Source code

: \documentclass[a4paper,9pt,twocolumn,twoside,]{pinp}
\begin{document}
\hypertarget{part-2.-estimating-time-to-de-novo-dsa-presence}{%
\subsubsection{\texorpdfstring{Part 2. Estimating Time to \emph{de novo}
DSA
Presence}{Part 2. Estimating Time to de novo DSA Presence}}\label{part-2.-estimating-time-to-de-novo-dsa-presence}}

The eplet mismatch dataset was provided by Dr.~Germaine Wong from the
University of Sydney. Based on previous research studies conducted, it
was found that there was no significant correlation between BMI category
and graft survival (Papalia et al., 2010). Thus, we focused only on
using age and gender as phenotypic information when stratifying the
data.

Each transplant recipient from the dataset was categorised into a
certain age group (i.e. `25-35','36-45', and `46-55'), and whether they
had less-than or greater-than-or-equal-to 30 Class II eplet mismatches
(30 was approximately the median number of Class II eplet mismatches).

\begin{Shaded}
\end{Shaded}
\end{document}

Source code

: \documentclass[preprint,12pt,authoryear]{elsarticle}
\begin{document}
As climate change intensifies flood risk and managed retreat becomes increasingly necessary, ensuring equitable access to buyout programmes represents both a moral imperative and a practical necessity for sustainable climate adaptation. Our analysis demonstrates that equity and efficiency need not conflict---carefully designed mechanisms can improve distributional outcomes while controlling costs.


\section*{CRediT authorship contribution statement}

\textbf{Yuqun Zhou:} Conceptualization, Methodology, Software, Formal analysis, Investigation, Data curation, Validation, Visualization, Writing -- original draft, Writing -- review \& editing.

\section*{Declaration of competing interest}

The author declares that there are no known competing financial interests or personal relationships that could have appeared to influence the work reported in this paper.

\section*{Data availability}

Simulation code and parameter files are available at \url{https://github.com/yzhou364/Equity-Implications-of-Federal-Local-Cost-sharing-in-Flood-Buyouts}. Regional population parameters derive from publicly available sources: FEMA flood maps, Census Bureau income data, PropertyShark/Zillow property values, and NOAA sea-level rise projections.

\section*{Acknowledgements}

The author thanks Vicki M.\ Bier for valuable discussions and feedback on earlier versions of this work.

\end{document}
--
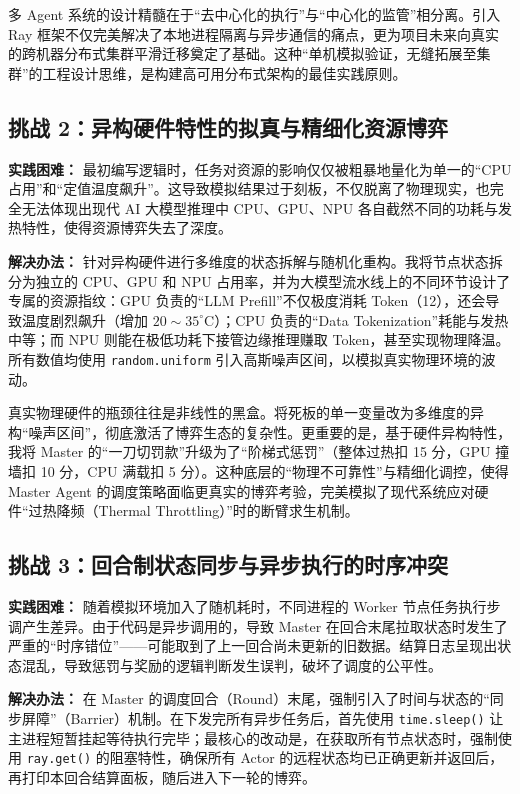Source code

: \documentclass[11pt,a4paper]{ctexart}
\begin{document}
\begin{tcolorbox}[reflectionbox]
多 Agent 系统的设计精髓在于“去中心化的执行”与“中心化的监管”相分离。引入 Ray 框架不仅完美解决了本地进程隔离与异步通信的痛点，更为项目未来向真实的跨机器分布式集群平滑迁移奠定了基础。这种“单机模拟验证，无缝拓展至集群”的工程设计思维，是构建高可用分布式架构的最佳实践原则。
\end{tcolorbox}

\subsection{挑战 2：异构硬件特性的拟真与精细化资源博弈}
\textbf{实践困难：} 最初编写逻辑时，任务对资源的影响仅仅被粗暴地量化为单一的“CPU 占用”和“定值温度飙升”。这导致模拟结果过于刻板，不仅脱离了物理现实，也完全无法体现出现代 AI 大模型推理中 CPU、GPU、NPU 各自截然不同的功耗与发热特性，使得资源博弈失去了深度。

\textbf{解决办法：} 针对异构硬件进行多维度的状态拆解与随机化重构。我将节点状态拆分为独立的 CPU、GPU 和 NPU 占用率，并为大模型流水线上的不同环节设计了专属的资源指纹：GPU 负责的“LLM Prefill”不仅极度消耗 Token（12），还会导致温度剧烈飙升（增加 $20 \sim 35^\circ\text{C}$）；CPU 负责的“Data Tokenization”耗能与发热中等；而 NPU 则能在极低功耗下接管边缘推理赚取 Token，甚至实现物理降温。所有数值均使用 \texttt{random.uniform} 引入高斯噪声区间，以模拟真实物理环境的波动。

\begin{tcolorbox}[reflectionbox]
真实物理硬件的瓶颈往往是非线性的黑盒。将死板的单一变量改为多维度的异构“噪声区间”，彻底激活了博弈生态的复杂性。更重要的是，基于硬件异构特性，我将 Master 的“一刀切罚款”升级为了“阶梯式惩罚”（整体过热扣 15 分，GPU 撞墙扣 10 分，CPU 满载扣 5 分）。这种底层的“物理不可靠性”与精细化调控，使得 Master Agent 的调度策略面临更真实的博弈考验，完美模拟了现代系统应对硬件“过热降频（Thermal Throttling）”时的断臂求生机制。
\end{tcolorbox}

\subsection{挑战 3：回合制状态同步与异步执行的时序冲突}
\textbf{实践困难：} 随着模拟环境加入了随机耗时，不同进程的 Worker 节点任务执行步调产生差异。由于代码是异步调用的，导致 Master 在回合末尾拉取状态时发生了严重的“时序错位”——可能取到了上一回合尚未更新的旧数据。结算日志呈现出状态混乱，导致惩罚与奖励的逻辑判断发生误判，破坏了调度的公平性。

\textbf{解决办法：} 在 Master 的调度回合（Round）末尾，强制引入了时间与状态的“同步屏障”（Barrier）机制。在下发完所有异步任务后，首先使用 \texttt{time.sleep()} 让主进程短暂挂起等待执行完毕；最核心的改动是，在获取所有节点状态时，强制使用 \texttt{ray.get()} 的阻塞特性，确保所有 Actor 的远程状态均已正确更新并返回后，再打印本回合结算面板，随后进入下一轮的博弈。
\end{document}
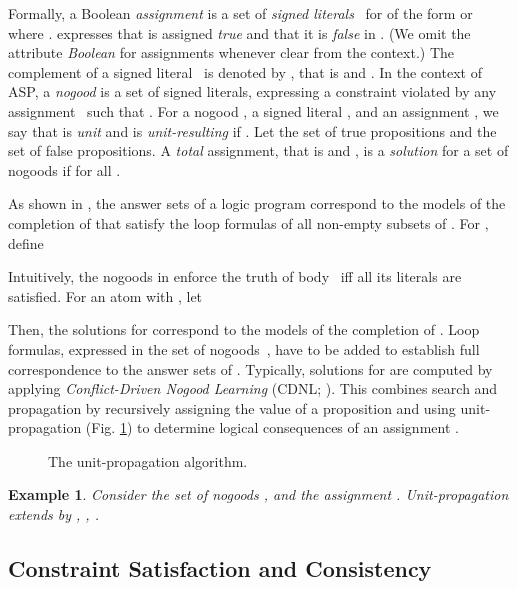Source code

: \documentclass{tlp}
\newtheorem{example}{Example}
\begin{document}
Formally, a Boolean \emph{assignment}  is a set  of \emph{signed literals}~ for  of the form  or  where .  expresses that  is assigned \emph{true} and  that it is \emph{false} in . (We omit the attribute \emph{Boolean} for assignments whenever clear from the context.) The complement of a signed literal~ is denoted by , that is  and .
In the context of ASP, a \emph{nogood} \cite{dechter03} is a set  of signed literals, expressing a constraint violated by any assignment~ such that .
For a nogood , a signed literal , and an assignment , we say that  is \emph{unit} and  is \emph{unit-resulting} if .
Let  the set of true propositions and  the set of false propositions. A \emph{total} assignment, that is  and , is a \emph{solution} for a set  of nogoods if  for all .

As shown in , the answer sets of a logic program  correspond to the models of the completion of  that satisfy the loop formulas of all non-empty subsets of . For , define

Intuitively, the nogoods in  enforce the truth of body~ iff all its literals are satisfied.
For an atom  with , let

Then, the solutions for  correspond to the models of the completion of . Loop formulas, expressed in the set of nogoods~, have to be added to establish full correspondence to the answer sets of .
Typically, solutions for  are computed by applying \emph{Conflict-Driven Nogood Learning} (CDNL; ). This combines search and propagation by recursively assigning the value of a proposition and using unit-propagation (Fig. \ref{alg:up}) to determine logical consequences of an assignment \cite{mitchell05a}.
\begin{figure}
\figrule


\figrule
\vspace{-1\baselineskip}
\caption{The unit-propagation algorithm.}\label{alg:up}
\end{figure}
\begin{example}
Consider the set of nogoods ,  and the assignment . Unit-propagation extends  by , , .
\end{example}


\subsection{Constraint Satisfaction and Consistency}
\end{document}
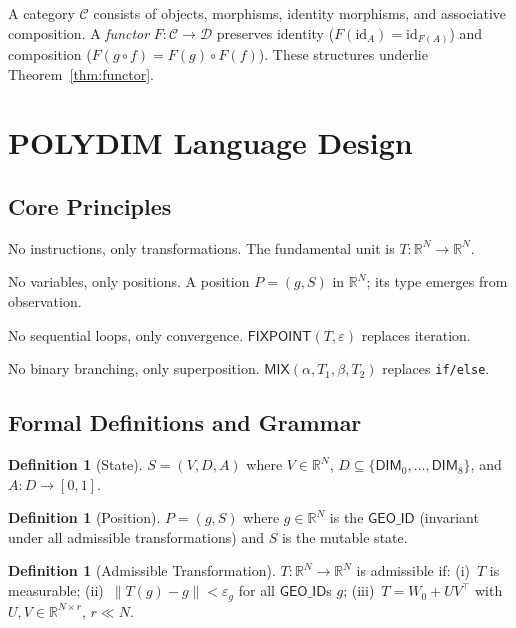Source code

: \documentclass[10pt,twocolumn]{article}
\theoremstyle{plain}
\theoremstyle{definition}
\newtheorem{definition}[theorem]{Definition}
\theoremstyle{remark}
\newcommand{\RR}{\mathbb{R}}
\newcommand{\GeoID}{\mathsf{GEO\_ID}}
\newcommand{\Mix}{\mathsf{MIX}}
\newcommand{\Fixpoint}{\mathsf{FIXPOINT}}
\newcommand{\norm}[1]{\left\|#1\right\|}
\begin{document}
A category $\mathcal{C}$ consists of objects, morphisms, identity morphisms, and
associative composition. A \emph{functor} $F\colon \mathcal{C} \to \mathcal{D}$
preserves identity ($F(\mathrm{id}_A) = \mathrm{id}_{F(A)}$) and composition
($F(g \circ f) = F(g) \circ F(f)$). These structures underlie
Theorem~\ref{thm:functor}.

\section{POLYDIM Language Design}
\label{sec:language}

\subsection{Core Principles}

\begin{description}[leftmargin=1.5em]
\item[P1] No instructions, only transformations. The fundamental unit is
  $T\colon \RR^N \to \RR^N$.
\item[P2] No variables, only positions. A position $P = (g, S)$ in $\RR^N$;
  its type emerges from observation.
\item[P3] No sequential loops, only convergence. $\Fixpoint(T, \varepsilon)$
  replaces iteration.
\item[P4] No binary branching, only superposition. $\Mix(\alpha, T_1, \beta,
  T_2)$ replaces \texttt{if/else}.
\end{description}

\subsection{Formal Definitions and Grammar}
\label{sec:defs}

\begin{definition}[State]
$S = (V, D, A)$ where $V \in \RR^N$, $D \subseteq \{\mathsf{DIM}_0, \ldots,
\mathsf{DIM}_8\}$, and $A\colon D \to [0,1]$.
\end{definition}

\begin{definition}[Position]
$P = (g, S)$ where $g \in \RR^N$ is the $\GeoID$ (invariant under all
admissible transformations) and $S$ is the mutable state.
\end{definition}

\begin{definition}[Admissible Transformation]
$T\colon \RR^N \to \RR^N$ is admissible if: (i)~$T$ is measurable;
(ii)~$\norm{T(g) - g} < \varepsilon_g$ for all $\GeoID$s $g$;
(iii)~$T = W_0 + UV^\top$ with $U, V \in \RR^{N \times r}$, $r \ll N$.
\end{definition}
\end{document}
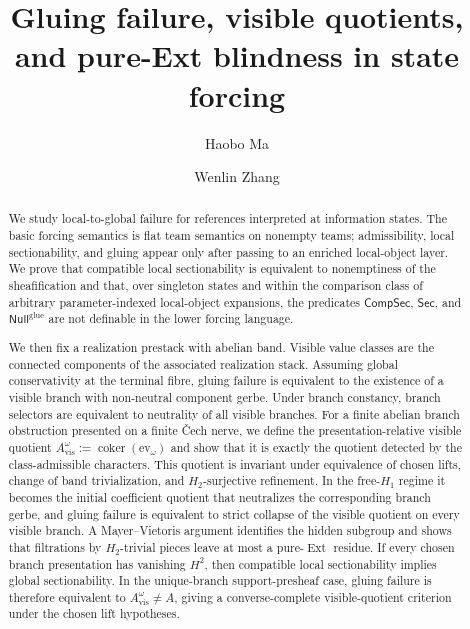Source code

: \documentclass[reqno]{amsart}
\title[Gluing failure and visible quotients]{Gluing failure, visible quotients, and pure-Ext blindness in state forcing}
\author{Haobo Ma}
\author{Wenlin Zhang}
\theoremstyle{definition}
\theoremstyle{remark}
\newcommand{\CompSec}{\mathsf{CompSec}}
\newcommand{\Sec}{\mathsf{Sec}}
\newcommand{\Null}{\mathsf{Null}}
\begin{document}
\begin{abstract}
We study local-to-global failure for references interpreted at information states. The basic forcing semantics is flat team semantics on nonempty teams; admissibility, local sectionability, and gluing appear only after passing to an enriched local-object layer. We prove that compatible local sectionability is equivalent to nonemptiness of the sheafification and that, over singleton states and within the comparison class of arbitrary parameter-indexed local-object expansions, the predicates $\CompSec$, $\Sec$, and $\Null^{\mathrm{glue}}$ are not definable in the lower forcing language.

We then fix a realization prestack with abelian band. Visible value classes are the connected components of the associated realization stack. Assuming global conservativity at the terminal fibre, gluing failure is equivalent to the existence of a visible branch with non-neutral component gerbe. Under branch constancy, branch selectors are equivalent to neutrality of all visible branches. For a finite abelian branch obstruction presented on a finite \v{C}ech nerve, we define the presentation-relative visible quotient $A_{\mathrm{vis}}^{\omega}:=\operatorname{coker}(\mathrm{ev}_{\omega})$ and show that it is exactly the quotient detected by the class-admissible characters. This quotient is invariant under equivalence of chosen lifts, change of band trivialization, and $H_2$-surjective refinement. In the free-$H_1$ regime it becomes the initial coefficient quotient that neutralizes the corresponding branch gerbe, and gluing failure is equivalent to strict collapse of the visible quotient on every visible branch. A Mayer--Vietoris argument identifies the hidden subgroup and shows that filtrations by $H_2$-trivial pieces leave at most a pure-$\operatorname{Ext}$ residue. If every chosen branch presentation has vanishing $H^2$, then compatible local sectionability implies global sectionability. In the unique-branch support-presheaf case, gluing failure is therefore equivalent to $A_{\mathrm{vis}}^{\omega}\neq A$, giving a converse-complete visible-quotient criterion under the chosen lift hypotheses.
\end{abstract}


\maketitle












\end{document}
---
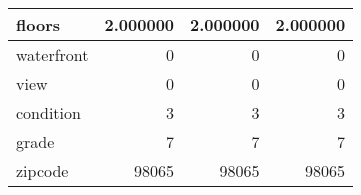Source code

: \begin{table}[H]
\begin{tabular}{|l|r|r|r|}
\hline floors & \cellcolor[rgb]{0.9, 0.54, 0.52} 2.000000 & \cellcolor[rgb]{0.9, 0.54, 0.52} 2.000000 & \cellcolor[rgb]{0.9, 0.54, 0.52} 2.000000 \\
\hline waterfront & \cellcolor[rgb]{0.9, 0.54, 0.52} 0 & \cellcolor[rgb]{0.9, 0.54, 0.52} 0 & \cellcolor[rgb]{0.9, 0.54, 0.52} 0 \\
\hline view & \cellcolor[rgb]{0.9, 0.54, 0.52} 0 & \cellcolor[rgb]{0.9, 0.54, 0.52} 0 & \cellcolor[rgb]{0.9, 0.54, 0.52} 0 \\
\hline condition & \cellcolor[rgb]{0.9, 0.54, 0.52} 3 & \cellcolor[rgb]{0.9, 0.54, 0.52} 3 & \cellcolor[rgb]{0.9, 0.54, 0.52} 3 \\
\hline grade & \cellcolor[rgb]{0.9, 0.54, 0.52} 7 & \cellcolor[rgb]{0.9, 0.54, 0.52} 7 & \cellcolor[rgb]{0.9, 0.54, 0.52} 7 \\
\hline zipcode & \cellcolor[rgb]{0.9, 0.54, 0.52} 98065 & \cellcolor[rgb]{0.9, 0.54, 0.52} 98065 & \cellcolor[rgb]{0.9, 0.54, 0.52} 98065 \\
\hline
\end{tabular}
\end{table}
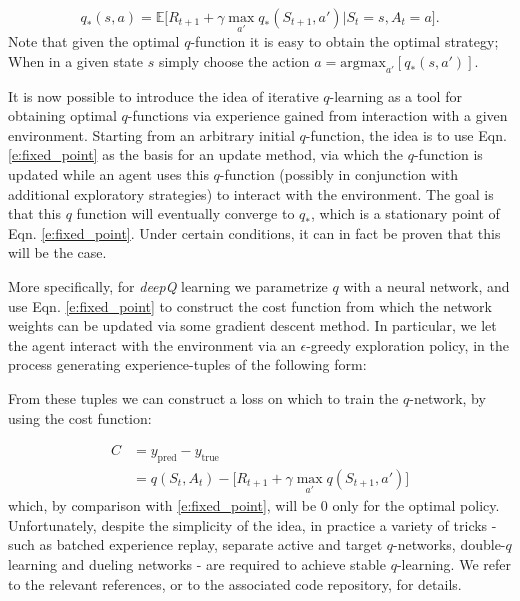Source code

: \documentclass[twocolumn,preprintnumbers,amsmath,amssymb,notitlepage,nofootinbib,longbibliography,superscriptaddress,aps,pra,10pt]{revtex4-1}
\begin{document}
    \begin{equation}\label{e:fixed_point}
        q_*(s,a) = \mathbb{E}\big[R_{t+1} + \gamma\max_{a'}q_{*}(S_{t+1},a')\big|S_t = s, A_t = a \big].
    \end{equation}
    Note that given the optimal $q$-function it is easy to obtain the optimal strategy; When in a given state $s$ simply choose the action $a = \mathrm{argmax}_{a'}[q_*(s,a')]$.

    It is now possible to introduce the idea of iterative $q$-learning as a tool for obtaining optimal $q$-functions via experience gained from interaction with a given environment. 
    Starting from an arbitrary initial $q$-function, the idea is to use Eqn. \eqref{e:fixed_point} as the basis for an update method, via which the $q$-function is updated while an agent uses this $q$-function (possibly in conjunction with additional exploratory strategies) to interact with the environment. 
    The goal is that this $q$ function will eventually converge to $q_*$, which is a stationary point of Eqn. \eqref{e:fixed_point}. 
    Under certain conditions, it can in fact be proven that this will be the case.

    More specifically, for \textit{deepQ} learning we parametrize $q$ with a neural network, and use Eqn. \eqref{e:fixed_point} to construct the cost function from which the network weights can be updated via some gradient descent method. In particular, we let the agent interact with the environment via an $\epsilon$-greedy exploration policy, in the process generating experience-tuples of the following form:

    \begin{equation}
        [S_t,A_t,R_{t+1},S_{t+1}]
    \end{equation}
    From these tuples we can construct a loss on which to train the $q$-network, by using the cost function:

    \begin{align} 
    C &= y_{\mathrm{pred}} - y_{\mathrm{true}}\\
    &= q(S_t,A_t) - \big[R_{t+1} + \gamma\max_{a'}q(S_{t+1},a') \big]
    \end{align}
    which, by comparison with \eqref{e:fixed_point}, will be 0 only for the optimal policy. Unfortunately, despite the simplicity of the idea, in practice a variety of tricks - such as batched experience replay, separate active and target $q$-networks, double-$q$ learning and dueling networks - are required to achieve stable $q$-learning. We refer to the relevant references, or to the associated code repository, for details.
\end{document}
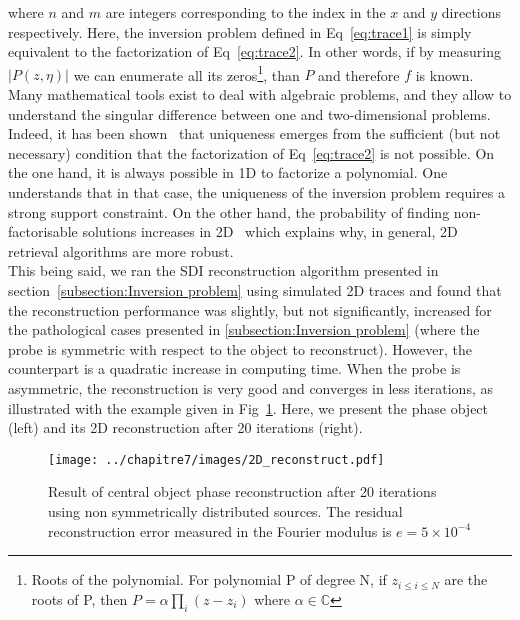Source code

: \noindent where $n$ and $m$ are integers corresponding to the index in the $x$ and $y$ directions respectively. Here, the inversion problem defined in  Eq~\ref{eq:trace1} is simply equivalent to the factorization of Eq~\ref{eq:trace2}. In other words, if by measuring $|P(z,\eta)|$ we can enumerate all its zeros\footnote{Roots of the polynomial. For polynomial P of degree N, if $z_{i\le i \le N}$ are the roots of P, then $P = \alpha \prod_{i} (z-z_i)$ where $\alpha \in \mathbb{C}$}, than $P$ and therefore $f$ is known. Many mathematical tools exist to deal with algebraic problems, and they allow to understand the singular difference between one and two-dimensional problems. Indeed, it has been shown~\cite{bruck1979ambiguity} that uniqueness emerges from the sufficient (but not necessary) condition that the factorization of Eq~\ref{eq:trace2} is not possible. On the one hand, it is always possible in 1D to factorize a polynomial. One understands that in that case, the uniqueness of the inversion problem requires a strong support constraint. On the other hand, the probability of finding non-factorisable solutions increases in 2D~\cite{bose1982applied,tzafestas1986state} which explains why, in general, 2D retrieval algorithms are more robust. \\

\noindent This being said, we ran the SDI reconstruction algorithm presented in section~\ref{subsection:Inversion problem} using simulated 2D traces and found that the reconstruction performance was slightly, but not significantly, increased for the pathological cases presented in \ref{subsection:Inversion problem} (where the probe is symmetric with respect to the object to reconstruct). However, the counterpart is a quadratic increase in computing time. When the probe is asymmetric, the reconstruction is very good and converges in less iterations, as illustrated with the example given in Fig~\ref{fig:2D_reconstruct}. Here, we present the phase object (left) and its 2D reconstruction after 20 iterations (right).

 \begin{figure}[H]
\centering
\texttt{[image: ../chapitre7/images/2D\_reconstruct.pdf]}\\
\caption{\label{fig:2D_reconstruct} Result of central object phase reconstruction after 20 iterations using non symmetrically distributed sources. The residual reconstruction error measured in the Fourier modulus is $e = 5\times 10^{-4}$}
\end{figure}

• [Work to complete]:
Every line that contains "parameter" should be copied out of the data.

• [Worked solution]:
Simulation code and parameter files are available at \url{https://github.com/yzhou364/Equity-Implications-of-Federal-Local-Cost-sharing-in-Flood-Buyouts}. Regional population parameters derive from publicly available sources: FEMA flood maps, Census Bureau income data, PropertyShark/Zillow property values, and NOAA sea-level rise projections.
We study local-to-global failure for references interpreted at information states. The basic forcing semantics is flat team semantics on nonempty teams; admissibility, local sectionability, and gluing appear only after passing to an enriched local-object layer. We prove that compatible local sectionability is equivalent to nonemptiness of the sheafification and that, over singleton states and within the comparison class of arbitrary parameter-indexed local-object expansions, the predicates $\CompSec$, $\Sec$, and $\Null^{\mathrm{glue}}$ are not definable in the lower forcing language.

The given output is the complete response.